▸ SUPPLIED MATERIAL:
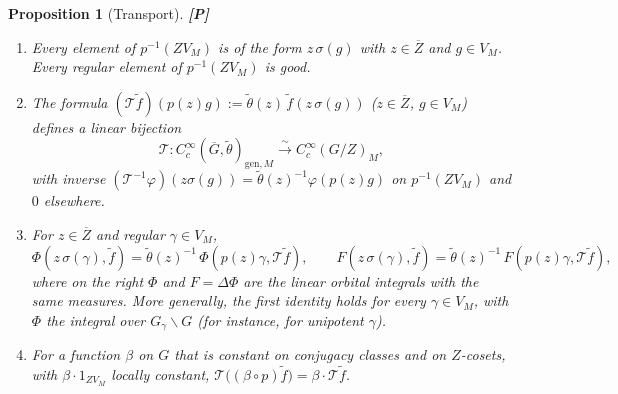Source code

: \documentclass[12pt]{article}
\newcommand{\ov}[1]{\overline{#1}}
\newcommand{\gen}{\mathrm{gen}}
\newcommand{\Gb}{\ov{G}}
\newcommand{\Zb}{\ov{Z}}
\newcommand{\sg}{\sigma}
\newcommand{\Pv}{\textbf{[P]}}
\theoremstyle{plain}
\newtheorem{proposition}[theorem]{Proposition}
\theoremstyle{definition}
\begin{document}
\begin{proposition}[Transport]\label{prop:transport}\Pv
\begin{enumerate}[label=(\alph*)]
\item Every element of $p^{-1}(ZV_M)$ is of the form $z\,\sg(g)$ with $z\in\Zb$ and $g\in V_M$. Every regular element of $p^{-1}(ZV_M)$ is good.
\item The formula $(\mathcal T\tilde f)(p(z)g):=\tilde\theta(z)\,\tilde f(z\,\sg(g))$ ($z\in\Zb$, $g\in V_M$) defines a linear bijection
\[ \mathcal T:C_c^\infty(\Gb,\tilde\theta)_{\gen,M}\xrightarrow{\ \sim\ }C_c^\infty(G/Z)_M, \]
with inverse $(\mathcal T^{-1}\varphi)(z\sg(g))=\tilde\theta(z)^{-1}\varphi(p(z)g)$ on $p^{-1}(ZV_M)$ and $0$ elsewhere.
\item For $z\in\Zb$ and regular $\gamma\in V_M$,
\[ \Phi(z\,\sg(\gamma),\tilde f)=\tilde\theta(z)^{-1}\,\Phi(p(z)\gamma,\mathcal T\tilde f),\qquad F(z\,\sg(\gamma),\tilde f)=\tilde\theta(z)^{-1}\,F(p(z)\gamma,\mathcal T\tilde f), \]
where on the right $\Phi$ and $F=\Delta\Phi$ are the linear orbital integrals with the same measures. More generally, the first identity holds for every $\gamma\in V_M$, with $\Phi$ the integral over $G_\gamma\backslash G$ (for instance, for unipotent $\gamma$).
\item For a function $\beta$ on $G$ that is constant on conjugacy classes and on $Z$-cosets, with $\beta\cdot1_{ZV_M}$ locally constant, $\mathcal T\big((\beta\circ p)\tilde f\big)=\beta\cdot\mathcal T\tilde f$.
\end{enumerate}
\end{proposition}
\end{document}

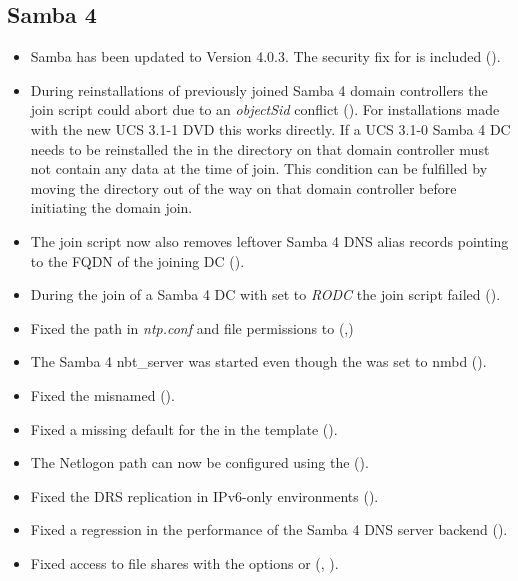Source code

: \subsection{Samba 4}
\begin{itemize}
\item Samba has been updated to Version 4.0.3. The security fix for
   is included ().
\item During reinstallations of previously joined Samba 4 domain controllers
	the  join script could abort due
	to an \emph{objectSid} conflict (). For
    installations made with the
	new UCS 3.1-1 DVD this works directly. If a UCS 3.1-0 Samba 4 DC needs to be
	reinstalled the  in the directory
     on that domain controller
	must not contain any data at the time of join. This condition can be fulfilled
	by moving the directory out of the way on that domain controller
    before initiating the domain join.
\item The join script now also removes leftover Samba 4 DNS
    alias records pointing to the FQDN of the joining DC ().
\item During the join of a Samba 4 DC with  set
  to \emph{RODC} the  join script
  failed ().
\item Fixed the  path in \emph{ntp.conf} and
  file permissions to 
  (,)
\item The Samba 4 nbt\_server was started even though the
   was set to nmbd ().
\item Fixed the misnamed  ().
\item Fixed a missing default for the  in the
   template ().
\item The Netlogon path can now be configured using the
   ().
\item Fixed the DRS replication in IPv6-only environments
  ().
\item Fixed a regression in the performance of the Samba 4 DNS server
  backend ().
\item Fixed access to file shares with the options  or  (, ).

\end{itemize}
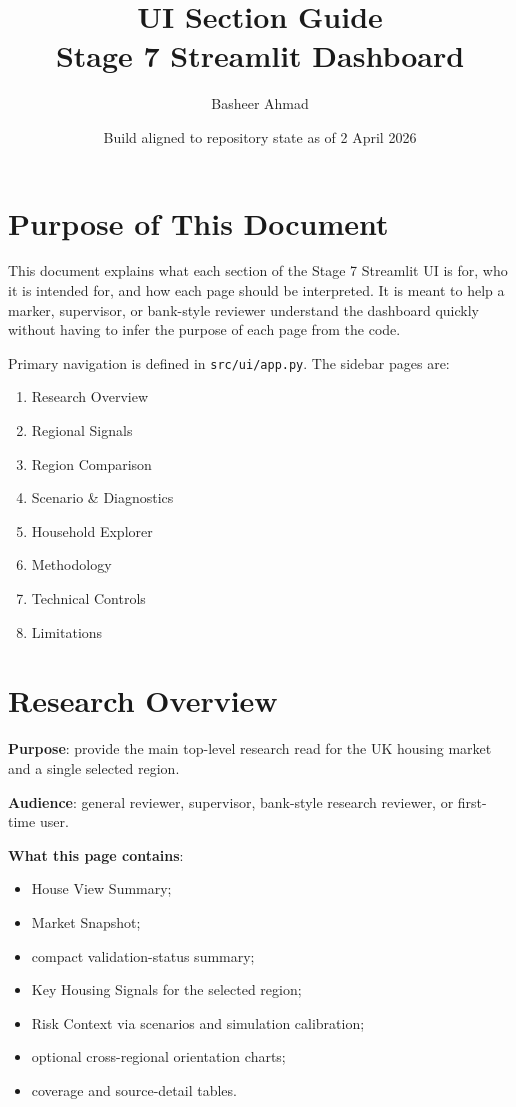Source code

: \documentclass[11pt,a4paper]{article}
\title{\textbf{UI Section Guide}\\
\large Stage 7 Streamlit Dashboard}
\author{Basheer Ahmad}
\date{Build aligned to repository state as of 2 April 2026}
\begin{document}
\maketitle
\tableofcontents
\newpage

\section{Purpose of This Document}

This document explains what each section of the Stage 7 Streamlit UI is for,
who it is intended for, and how each page should be interpreted. It is meant
to help a marker, supervisor, or bank-style reviewer understand the dashboard
quickly without having to infer the purpose of each page from the code.

Primary navigation is defined in \texttt{src/ui/app.py}. The sidebar pages are:

\begin{enumerate}[leftmargin=1.5em]
  \item Research Overview
  \item Regional Signals
  \item Region Comparison
  \item Scenario \& Diagnostics
  \item Household Explorer
  \item Methodology
  \item Technical Controls
  \item Limitations
\end{enumerate}

\section{Research Overview}

\textbf{Purpose}: provide the main top-level research read for the UK housing
market and a single selected region.

\textbf{Audience}: general reviewer, supervisor, bank-style research reviewer,
or first-time user.

\textbf{What this page contains}:
\begin{itemize}[leftmargin=1.5em]
  \item House View Summary;
  \item Market Snapshot;
  \item compact validation-status summary;
  \item Key Housing Signals for the selected region;
  \item Risk Context via scenarios and simulation calibration;
  \item optional cross-regional orientation charts;
  \item coverage and source-detail tables.
\end{itemize}
\end{document}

▸ WORK REQUEST: Checking the data above line by line, please work out how many lines include "Streamlit", and reply with the number only.

▸ SOLUTION FOR THIS EXERCISE: 2